Боги слепнут, стр. 26

Малек испытывал все возрастающее беспокойство.

IV

Бог должен быть всемогущ. Беспомощный бог – что может быть унизительнее? Вер расхаживал по комнате и повторял вновь и вновь: «Андабат». Он повторял это слово день за днем с утра до вечера. Он был уверен, что слово это имеет какой-то очень важный смысл. Оно может разогнать тьму, и бог узрит свет. Но тьма не рассеивалась. Постепенно Логос научился видеть в темноте. Только видел он не комнату, а какое-то поле, затянутое густым зеленым туманом. Туман шевелился, его полотнища то поднимались вверх, то стлались к земле. Белые студенистые фигуры то появлялись из тумана, то вновь тонули в зеленых волнах.

Логос шел наугад.

– Андабат, – сказал Логос.

Идущий впереди обернулся. Голова его была закрыта шлемом – глухим шлемом без прорезей для глаз. Так вот для кого с утра до ночи во тьме твердил Логос одно-единственное слово «Андабат». Слова слились вместе и приняли чеканную форму шлема.

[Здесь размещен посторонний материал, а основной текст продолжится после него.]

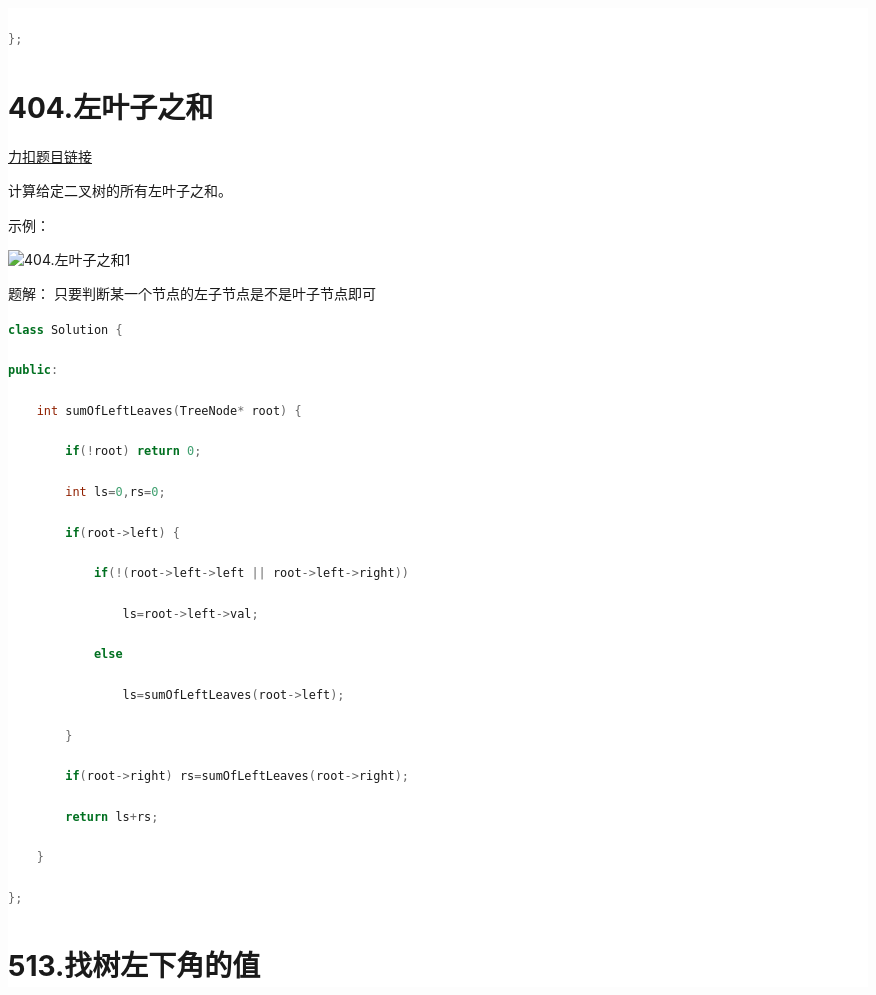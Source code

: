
 ```cpp

};
```

# 404.左叶子之和

[力扣题目链接](https://leetcode.cn/problems/sum-of-left-leaves/)

计算给定二叉树的所有左叶子之和。

示例：


![404.左叶子之和1](https://file1.kamacoder.com/i/algo/20210204151927654.png)

题解：
只要判断某一个节点的左子节点是不是叶子节点即可
```cpp
class Solution {

public:

    int sumOfLeftLeaves(TreeNode* root) {

        if(!root) return 0;

        int ls=0,rs=0;

        if(root->left) {

            if(!(root->left->left || root->left->right))

                ls=root->left->val;

            else

                ls=sumOfLeftLeaves(root->left);

        }

        if(root->right) rs=sumOfLeftLeaves(root->right);

        return ls+rs;

    }

};
```


# 513.找树左下角的值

– Андабат, – повторил Логос.

Человек подался вперед, будто делал выпад. Боец. Но он лишь протягивал руку. Логос поймал его ладонь.

– Идем.

– На арену? – спросил Андабат.

Голос из-под шлема звучал глухо.

– Скорее! – сказал Логос.

– За что я буду сражаться? – спросил Андабат.

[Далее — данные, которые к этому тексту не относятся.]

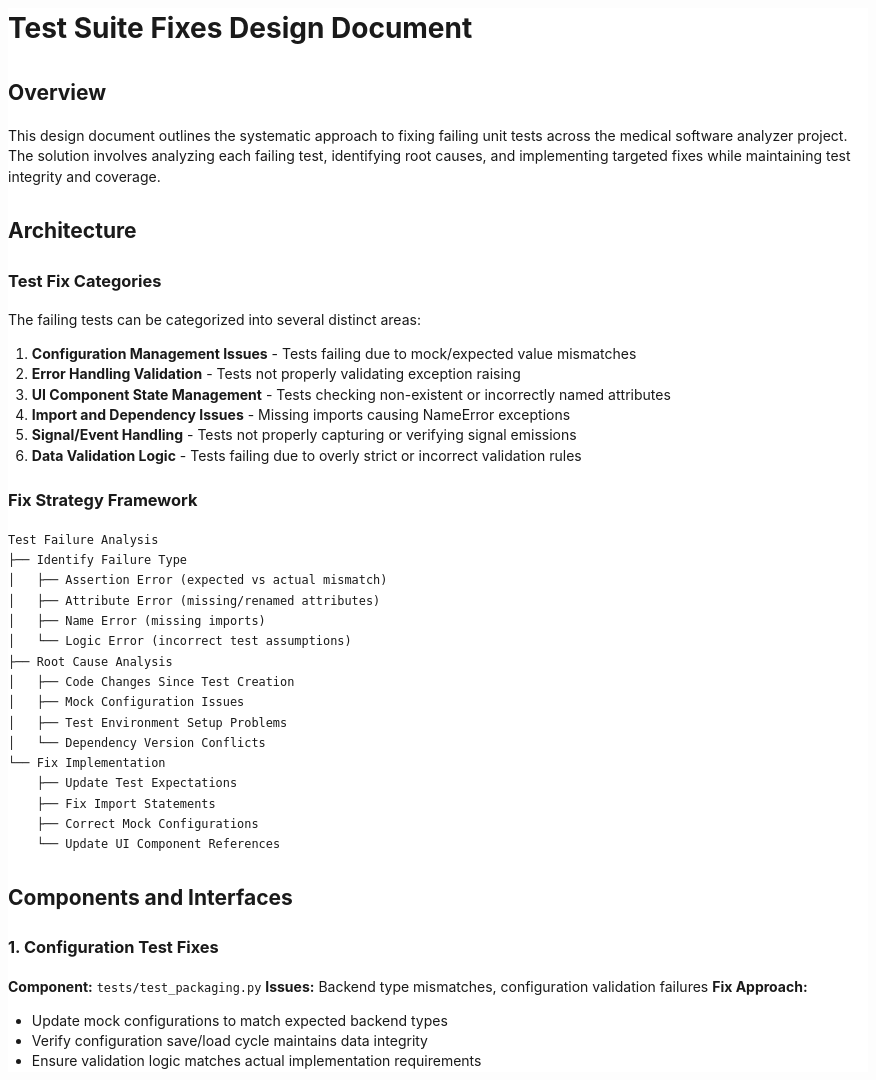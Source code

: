 # Test Suite Fixes Design Document

## Overview

This design document outlines the systematic approach to fixing failing unit tests across the medical software analyzer project. The solution involves analyzing each failing test, identifying root causes, and implementing targeted fixes while maintaining test integrity and coverage.

## Architecture

### Test Fix Categories

The failing tests can be categorized into several distinct areas:

1. **Configuration Management Issues** - Tests failing due to mock/expected value mismatches
2. **Error Handling Validation** - Tests not properly validating exception raising
3. **UI Component State Management** - Tests checking non-existent or incorrectly named attributes
4. **Import and Dependency Issues** - Missing imports causing NameError exceptions
5. **Signal/Event Handling** - Tests not properly capturing or verifying signal emissions
6. **Data Validation Logic** - Tests failing due to overly strict or incorrect validation rules

### Fix Strategy Framework

```
Test Failure Analysis
├── Identify Failure Type
│   ├── Assertion Error (expected vs actual mismatch)
│   ├── Attribute Error (missing/renamed attributes)
│   ├── Name Error (missing imports)
│   └── Logic Error (incorrect test assumptions)
├── Root Cause Analysis
│   ├── Code Changes Since Test Creation
│   ├── Mock Configuration Issues
│   ├── Test Environment Setup Problems
│   └── Dependency Version Conflicts
└── Fix Implementation
    ├── Update Test Expectations
    ├── Fix Import Statements
    ├── Correct Mock Configurations
    └── Update UI Component References
```

## Components and Interfaces

### 1. Configuration Test Fixes

**Component:** `tests/test_packaging.py`
**Issues:** Backend type mismatches, configuration validation failures
**Fix Approach:**
- Update mock configurations to match expected backend types
- Verify configuration save/load cycle maintains data integrity
- Ensure validation logic matches actual implementation requirements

Он сильно хромал, но следовал за Логосом.

– Как всегда – исполнять желания. Или ты забыл, зачем сражаются?

– Просто так, – сказал Андабат. – Ради крови.

Поле кончилось – они стояли перед черным зевом пещеры.

– Сюда, – сказал Логос и шагнул в галерею.

И вновь ослеп. Рванулся вперед – во тьму. Андабат бежал следом.

– Сними шлем! – крикнул Логос. – сними шлем. Теперь ты видишь!

Рванулся вперед и с размаху впечатался в стену. Последнее, что услышал Логос – это слабый возглас и звук неровных шагов.

Вер лежал на полу. Голова раскалывалась. Он поднес руку ко лбу. Так и есть: набил здоровенную шишку.

– Дверь была совсем рядом, – раздался голос матери.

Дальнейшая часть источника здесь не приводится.